(Document images with source code)
=====

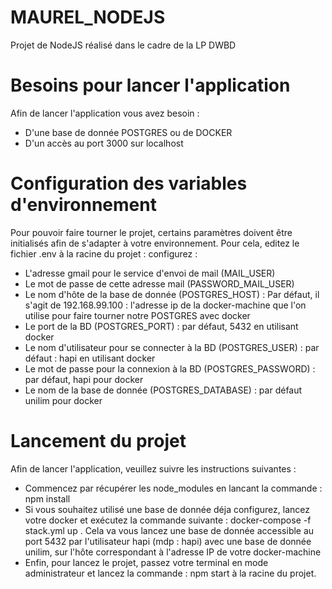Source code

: # MAUREL_NODEJS
Projet de NodeJS réalisé dans le cadre de la LP DWBD

<h1> Besoins pour lancer l'application </h1>

<p>Afin de lancer l'application vous avez besoin : </p>
<ul>
  <li> D'une base de donnée POSTGRES ou de DOCKER </li>
  <li> D'un accès au port 3000 sur localhost </li>
</ul>

<h1> Configuration des variables d'environnement </h1>
<p>Pour pouvoir faire tourner le projet, certains paramètres doivent être initialisés afin de s'adapter à votre environnement.
Pour cela, editez le fichier .env à la racine du projet : configurez :</p>
<ul>
  <li> L'adresse gmail pour le service d'envoi de mail (MAIL_USER)</li>
  <li> Le mot de passe de cette adresse mail (PASSWORD_MAIL_USER) </li>
  <li> Le nom d'hôte de la base de donnée (POSTGRES_HOST) : Par défaut, il s'agit de 192.168.99.100 : l'adresse ip de la docker-machine que l'on utilise pour faire tourner notre POSTGRES avec docker </li>
  <li> Le port de la BD (POSTGRES_PORT) : par défaut, 5432 en utilisant docker </li>
  <li> Le nom d'utilisateur pour se connecter à la BD (POSTGRES_USER) : par défaut : hapi en utilisant docker </li>
  <li> Le mot de passe pour la connexion à la BD (POSTGRES_PASSWORD) : par défaut, hapi pour docker </li>
  <li> Le nom de la base de donnée (POSTGRES_DATABASE) : par défaut unilim pour docker </li>
</ul>

<h1> Lancement du projet </h1>
<p> Afin de lancer l'application, veuillez suivre les instructions suivantes : </p>
<ul>
  <li> Commencez par récupérer les node_modules en lancant la commande : npm install </li>
  <li> Si vous souhaitez utilisé une base de donnée déja configurez, lancez votre docker et exécutez la commande suivante : 
    docker-compose -f stack.yml up . Cela va vous lancez une base de donnée accessible au port 5432 par l'utilisateur hapi (mdp : hapi) avec une base de donnée unilim, sur l'hôte correspondant à l'adresse IP de votre docker-machine </li>
  <li> Enfin, pour lancez le projet, passez votre terminal en mode administrateur et lancez la commande : npm start à la racine du projet. </li>
</ul>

=====

Return word for word the lines from the beginning of the entries through the line that contains "<li> D'une base", both ends included, but no pictures.

Source code

: # MAUREL_NODEJS
Projet de NodeJS réalisé dans le cadre de la LP DWBD

<h1> Besoins pour lancer l'application </h1>

<p>Afin de lancer l'application vous avez besoin : </p>
<ul>
  <li> D'une base de donnée POSTGRES ou de DOCKER </li>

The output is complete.